Wednesday, October 22, 2008

Making things more interesting with equations!

One of the things I struggle with – both in my own work and in other people’s – is boredom. It’s very important to keep things interesting and there are several ways of doing that: contrast and variation being the most important. You can use contrast with any of the basic elements of design: line, shape, value etc. and, on a meta level, you can also use it with the way that those elements are organized into a design. That sounds overly academic! But it’s not meant to be…rather I’m trying to come up with an equation into which the design problem of “b – a – w – ring!” can be slotted. Boring was the one “dirty” word my girls were not allowed to use! – I didn’t care about any of the others! So you can see I feel strongly about it!

OK. For some examples: I could take a photo of a fence cutting across a meadow…and transcribe that fence perfectly onto my design sketch. But if the individual poles (lines) are all the same height, it would be less interesting. If I insert some contrasting lines – a little shorter, a little taller, a little fatter, a little skinnier, a little crooked…it becomes much more interesting. If I also alter the rhythm of the repetition of lines (rhythm being one of the ways in which we organize the basic elements) by increasing and/or decreasing the spaces between the poles then the fence becomes even more interesting.

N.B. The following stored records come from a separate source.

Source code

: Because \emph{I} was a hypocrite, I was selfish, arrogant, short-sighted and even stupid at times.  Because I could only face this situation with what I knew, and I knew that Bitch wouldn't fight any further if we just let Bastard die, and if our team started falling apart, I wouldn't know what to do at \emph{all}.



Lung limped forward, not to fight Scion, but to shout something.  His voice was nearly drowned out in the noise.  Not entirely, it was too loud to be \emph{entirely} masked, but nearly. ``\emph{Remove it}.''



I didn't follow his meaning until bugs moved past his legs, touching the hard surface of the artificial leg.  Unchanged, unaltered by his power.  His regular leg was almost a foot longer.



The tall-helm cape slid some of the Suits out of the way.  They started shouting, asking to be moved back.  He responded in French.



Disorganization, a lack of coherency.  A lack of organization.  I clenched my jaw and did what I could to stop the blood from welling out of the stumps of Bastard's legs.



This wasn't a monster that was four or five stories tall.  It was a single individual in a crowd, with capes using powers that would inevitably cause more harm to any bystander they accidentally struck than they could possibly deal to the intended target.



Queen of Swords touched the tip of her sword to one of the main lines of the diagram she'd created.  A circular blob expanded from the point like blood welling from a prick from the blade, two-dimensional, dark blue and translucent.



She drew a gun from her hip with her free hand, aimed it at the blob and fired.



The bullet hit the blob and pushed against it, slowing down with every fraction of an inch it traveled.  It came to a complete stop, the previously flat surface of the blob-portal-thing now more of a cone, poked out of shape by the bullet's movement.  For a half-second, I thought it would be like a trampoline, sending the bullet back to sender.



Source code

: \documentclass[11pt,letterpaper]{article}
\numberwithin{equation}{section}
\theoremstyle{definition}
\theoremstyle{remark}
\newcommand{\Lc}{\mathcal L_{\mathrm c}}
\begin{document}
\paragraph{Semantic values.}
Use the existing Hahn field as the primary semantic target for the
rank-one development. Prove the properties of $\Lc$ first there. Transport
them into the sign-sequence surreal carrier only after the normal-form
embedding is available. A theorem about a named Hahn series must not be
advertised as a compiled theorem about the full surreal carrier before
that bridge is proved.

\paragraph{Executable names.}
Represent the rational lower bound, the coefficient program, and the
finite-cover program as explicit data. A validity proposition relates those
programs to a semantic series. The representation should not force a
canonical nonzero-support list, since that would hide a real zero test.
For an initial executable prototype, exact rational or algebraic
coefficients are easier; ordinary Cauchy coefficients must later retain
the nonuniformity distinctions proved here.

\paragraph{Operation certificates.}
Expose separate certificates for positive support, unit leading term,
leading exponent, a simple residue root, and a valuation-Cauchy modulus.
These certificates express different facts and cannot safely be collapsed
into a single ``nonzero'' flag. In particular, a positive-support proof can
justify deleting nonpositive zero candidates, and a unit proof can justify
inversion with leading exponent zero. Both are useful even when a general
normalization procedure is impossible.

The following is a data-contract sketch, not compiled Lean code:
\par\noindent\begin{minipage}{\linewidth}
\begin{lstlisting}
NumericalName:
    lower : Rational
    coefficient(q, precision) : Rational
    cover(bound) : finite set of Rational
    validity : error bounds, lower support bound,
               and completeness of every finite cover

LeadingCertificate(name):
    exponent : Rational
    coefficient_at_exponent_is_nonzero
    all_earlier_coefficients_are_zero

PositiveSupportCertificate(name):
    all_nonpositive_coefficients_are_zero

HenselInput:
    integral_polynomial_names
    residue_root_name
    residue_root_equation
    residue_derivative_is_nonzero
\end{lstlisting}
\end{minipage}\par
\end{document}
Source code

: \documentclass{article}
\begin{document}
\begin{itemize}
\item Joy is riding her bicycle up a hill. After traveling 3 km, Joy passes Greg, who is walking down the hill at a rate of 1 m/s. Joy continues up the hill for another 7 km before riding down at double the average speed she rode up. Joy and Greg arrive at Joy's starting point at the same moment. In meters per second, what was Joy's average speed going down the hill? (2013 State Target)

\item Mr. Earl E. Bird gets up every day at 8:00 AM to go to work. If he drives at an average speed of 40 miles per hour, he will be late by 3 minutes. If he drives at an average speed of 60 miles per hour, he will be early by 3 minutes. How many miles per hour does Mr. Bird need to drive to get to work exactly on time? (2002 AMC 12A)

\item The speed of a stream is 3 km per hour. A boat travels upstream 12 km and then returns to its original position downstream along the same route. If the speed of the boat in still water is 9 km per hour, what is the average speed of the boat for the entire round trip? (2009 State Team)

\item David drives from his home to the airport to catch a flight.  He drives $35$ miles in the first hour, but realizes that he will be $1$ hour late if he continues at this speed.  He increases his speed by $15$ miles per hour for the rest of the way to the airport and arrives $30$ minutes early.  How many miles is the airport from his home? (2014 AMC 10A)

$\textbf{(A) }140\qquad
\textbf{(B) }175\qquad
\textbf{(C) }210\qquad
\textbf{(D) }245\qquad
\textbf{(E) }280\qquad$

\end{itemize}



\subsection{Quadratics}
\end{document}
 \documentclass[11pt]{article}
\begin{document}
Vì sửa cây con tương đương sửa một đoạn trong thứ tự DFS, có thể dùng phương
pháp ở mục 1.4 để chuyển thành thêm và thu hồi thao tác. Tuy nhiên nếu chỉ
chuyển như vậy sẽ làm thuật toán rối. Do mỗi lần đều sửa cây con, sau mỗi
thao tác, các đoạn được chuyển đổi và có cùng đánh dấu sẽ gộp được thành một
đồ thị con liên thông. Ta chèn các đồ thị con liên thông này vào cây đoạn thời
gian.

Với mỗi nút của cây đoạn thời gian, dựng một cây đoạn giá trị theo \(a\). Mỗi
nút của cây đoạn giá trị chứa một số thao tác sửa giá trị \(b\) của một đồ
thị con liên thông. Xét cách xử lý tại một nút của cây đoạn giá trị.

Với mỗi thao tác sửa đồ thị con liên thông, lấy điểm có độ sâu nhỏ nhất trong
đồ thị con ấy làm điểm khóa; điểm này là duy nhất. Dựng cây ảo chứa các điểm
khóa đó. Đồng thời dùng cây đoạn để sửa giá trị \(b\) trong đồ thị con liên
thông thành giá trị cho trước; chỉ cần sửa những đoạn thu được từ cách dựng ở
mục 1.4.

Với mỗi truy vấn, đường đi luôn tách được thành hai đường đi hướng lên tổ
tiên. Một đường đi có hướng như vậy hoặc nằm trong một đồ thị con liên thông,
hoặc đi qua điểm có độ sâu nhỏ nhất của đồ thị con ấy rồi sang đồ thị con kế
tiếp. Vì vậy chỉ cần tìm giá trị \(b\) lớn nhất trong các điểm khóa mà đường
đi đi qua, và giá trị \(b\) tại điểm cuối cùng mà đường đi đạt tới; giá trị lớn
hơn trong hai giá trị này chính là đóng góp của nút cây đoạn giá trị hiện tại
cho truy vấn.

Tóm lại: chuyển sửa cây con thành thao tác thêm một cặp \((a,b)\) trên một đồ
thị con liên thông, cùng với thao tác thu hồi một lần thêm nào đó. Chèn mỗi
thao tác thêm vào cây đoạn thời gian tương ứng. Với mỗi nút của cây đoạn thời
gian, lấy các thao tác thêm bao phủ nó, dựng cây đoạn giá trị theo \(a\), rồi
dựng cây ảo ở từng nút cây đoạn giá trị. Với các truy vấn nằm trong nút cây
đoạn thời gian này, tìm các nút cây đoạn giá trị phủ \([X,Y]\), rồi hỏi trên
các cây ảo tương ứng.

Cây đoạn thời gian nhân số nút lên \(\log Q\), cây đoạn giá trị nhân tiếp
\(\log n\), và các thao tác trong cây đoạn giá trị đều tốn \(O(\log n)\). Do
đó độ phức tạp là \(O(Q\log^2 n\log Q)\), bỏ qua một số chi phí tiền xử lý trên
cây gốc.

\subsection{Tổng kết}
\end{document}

I couldn’t find a quilt with a fence that I remembered! But here is a picture of a quilt called Beehive I made some time ago. I’ve tried to consistently vary the vertical lines that occur throughout the piece, while at the same time keeping them related to one another. Every vertical line has its own personality but is also clearly related to its neighbours. Even the tops of the buildings are all a little different, but also clearly of the same family.

Back to the fence: I talk a lot in my workshops about starting with a Main Idea – or a “spine” as Twyla Tharp calls it in her excellent book The Creative Habit (this link is to an interesting review of it, next week I'll write more about what I got from the book). Once I have made the fence more interesting by altering elements and organization of elements, then I like to consider my Main Idea and see if further alteration would help to bring out that idea. For example I might be wanting to show the beautiful curves of the land, so soft and mellow . I could make the fence curving and soft and mellow too – but if my piece also includes the curves of the land, then making the fence more of a contrast to that will make the land softer and curvier…..Contrasts bring out differences! A warm colour in a cool palette will make the cool look cooler – a little pink glow of light on a snow scene makes the snow colder and crisper. A blue light might just make it look dreary!

Contrast and Variation!! I’m all for it!

And, if you have been, thanks for reading.
PS Tomorrow I’m headed up into the Smoky Mountains looking for mellow blue curves with hints of orange colour!! And weird spikey fences!